Your reply should be made up of every line in the records below that holds the string "Information".

MATERIAL SUPPLIED =

--------------------------------

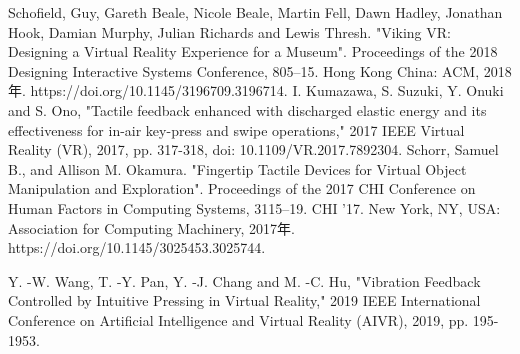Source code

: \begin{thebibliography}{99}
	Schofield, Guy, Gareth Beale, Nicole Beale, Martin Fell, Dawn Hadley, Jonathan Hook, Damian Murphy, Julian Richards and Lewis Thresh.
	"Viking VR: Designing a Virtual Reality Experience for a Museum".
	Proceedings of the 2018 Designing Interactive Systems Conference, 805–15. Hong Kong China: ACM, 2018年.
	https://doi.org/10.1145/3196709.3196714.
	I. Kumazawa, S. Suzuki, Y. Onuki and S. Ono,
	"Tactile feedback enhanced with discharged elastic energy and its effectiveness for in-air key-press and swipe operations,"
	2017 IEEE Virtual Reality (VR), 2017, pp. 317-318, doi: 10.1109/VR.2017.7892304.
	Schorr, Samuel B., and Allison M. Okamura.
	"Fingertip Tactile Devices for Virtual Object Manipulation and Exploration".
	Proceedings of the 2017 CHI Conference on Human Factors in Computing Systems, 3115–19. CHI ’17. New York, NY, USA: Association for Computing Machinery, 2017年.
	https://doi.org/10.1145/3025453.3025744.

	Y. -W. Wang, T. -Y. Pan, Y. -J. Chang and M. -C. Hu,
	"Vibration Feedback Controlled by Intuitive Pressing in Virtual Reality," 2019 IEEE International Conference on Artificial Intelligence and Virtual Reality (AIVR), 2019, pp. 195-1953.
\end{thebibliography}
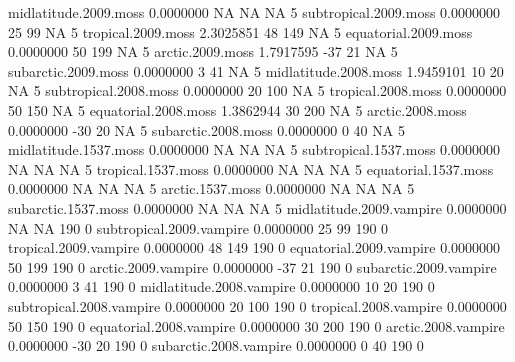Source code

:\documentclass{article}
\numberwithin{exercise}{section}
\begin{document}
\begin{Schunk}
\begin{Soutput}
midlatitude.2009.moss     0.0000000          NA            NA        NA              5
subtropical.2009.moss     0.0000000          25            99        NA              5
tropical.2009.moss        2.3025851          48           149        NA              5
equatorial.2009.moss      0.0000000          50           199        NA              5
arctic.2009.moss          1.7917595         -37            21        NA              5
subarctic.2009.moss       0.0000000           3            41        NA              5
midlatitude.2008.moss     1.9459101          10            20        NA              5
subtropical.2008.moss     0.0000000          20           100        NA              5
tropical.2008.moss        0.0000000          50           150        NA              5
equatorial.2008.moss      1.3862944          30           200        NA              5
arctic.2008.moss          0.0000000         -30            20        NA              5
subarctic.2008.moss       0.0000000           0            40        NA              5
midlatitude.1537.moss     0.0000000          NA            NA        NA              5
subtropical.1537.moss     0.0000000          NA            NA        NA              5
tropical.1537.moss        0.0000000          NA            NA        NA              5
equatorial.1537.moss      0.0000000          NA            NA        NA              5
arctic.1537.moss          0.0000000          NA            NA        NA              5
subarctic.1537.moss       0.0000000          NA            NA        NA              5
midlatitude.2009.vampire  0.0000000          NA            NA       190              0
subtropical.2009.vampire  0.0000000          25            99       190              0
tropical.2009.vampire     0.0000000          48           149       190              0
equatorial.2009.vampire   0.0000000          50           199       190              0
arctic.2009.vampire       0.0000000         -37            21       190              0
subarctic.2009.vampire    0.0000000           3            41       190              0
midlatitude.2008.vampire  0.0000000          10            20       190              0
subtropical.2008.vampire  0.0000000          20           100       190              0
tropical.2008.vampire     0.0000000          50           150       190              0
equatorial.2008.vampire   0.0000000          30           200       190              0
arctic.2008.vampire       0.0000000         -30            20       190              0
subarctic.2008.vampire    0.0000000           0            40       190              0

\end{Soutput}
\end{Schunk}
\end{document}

--------------------------------

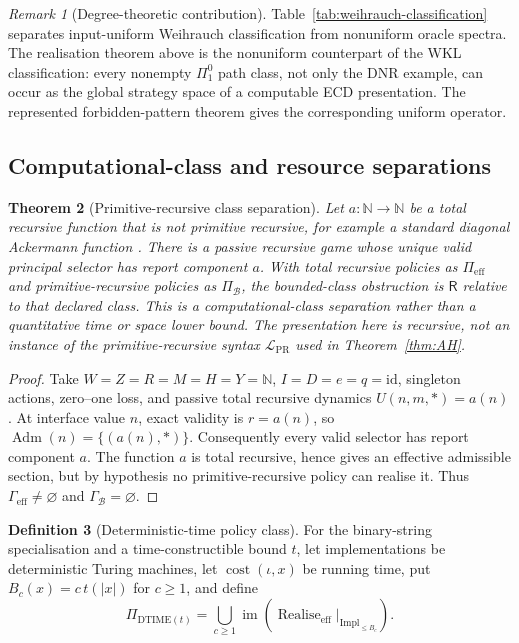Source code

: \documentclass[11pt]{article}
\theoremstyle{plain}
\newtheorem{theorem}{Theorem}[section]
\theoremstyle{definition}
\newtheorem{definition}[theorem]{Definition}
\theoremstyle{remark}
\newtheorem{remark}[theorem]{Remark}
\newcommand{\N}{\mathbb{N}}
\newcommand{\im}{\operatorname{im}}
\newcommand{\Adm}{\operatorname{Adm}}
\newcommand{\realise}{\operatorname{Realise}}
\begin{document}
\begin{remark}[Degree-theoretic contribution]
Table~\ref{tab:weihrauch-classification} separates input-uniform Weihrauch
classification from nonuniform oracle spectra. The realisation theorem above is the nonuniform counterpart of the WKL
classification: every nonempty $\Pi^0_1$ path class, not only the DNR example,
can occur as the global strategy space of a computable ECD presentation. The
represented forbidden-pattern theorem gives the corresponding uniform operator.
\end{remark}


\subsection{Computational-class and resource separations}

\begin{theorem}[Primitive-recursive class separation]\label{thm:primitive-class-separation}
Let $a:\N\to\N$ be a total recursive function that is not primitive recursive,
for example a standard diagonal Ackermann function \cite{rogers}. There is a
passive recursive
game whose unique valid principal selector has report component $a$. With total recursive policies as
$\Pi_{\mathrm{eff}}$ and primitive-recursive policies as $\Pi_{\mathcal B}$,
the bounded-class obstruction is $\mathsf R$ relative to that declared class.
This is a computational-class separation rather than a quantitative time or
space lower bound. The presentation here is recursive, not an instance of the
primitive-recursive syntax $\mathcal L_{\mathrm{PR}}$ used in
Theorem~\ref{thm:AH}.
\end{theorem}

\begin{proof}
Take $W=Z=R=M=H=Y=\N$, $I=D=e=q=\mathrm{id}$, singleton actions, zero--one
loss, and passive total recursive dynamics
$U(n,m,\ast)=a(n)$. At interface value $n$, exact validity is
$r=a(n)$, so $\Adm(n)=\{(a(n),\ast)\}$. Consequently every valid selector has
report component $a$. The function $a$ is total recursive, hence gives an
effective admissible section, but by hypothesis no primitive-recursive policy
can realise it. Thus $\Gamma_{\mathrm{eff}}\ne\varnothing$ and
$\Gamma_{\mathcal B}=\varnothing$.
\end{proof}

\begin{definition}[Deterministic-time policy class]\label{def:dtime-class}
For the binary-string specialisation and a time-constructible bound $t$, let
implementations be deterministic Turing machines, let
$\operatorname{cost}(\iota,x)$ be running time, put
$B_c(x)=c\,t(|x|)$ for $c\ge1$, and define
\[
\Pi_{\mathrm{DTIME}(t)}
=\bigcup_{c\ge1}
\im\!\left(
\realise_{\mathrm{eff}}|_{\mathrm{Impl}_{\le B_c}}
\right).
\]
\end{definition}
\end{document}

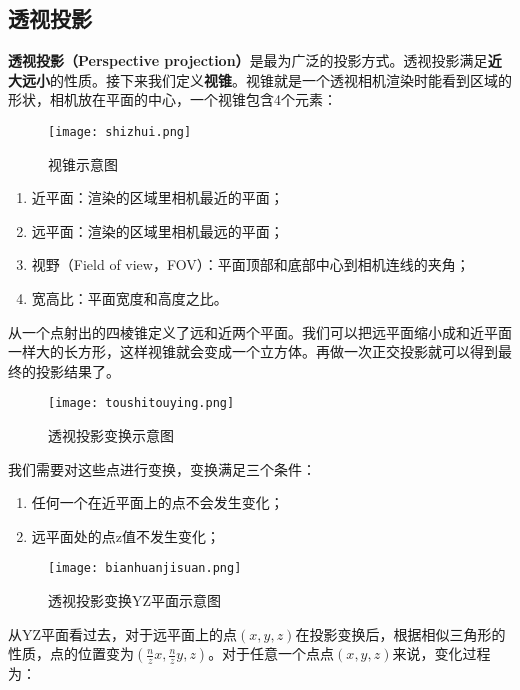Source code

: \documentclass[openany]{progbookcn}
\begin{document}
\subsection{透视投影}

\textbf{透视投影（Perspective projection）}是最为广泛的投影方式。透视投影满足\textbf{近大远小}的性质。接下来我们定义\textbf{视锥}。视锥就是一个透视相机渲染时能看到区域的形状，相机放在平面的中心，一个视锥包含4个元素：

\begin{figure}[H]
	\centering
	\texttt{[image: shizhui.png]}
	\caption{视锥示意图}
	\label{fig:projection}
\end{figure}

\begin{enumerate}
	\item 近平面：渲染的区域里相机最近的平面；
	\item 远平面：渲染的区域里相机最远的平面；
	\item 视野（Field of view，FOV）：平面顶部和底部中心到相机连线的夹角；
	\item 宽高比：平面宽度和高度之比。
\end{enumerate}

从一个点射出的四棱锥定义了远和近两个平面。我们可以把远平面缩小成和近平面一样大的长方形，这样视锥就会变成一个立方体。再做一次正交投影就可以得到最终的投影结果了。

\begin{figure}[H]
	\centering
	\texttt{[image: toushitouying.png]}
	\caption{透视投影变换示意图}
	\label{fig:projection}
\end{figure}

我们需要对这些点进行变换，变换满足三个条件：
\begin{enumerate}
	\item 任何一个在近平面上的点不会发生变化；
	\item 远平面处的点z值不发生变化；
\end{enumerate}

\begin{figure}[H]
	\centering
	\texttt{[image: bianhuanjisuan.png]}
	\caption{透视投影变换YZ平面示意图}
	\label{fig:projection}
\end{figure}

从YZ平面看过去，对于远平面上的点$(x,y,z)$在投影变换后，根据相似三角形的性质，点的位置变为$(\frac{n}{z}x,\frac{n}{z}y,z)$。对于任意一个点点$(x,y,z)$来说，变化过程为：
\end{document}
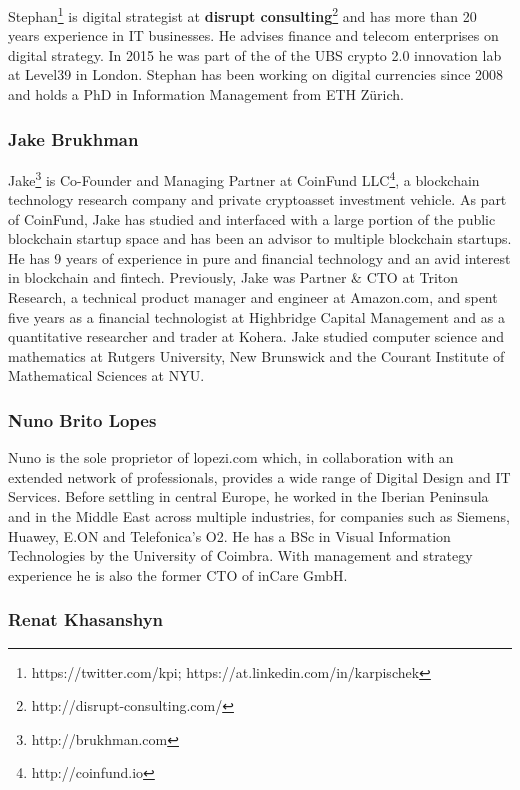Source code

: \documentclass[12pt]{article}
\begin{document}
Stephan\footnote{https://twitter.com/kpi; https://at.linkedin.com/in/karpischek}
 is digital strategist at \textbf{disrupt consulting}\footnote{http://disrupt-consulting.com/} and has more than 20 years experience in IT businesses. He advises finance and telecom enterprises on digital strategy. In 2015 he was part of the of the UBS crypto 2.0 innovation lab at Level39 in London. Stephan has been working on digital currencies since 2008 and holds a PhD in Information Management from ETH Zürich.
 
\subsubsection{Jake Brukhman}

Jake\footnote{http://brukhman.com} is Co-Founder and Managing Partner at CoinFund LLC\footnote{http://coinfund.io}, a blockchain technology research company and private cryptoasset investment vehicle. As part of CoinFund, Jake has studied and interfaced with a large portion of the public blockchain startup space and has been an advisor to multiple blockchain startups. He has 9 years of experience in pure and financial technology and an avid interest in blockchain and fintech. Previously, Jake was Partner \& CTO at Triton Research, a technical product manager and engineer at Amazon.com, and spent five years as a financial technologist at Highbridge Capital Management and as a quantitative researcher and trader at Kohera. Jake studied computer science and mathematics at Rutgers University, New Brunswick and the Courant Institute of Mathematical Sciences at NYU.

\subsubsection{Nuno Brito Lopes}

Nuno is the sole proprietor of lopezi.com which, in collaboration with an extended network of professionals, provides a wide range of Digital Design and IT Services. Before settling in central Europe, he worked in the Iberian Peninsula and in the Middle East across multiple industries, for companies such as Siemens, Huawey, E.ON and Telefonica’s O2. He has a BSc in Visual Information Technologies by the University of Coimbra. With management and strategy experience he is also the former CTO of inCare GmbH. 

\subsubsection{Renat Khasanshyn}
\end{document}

--------------------------------

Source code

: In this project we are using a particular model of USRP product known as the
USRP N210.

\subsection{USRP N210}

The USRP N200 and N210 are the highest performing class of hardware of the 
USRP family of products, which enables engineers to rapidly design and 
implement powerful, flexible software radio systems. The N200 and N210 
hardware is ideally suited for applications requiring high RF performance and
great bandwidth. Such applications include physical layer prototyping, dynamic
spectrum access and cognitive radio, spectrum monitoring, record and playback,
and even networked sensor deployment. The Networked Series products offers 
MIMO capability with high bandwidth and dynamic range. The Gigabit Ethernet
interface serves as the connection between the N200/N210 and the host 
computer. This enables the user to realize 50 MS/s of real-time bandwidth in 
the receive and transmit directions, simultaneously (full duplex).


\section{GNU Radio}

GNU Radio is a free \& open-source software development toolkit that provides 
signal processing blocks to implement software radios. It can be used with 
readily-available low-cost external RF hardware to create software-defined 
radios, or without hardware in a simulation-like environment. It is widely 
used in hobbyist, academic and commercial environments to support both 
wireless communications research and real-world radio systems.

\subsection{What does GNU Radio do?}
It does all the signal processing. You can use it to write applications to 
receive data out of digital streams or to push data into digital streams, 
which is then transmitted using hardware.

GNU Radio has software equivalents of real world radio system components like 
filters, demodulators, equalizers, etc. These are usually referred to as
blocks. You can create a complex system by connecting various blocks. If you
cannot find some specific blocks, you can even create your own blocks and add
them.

--------------------------------

RESULT OF THE TASK =
 is digital strategist at \textbf{disrupt consulting}\footnote{http://disrupt-consulting.com/} and has more than 20 years experience in IT businesses. He advises finance and telecom enterprises on digital strategy. In 2015 he was part of the of the UBS crypto 2.0 innovation lab at Level39 in London. Stephan has been working on digital currencies since 2008 and holds a PhD in Information Management from ETH Zürich.
Nuno is the sole proprietor of lopezi.com which, in collaboration with an extended network of professionals, provides a wide range of Digital Design and IT Services. Before settling in central Europe, he worked in the Iberian Peninsula and in the Middle East across multiple industries, for companies such as Siemens, Huawey, E.ON and Telefonica’s O2. He has a BSc in Visual Information Technologies by the University of Coimbra. With management and strategy experience he is also the former CTO of inCare GmbH. 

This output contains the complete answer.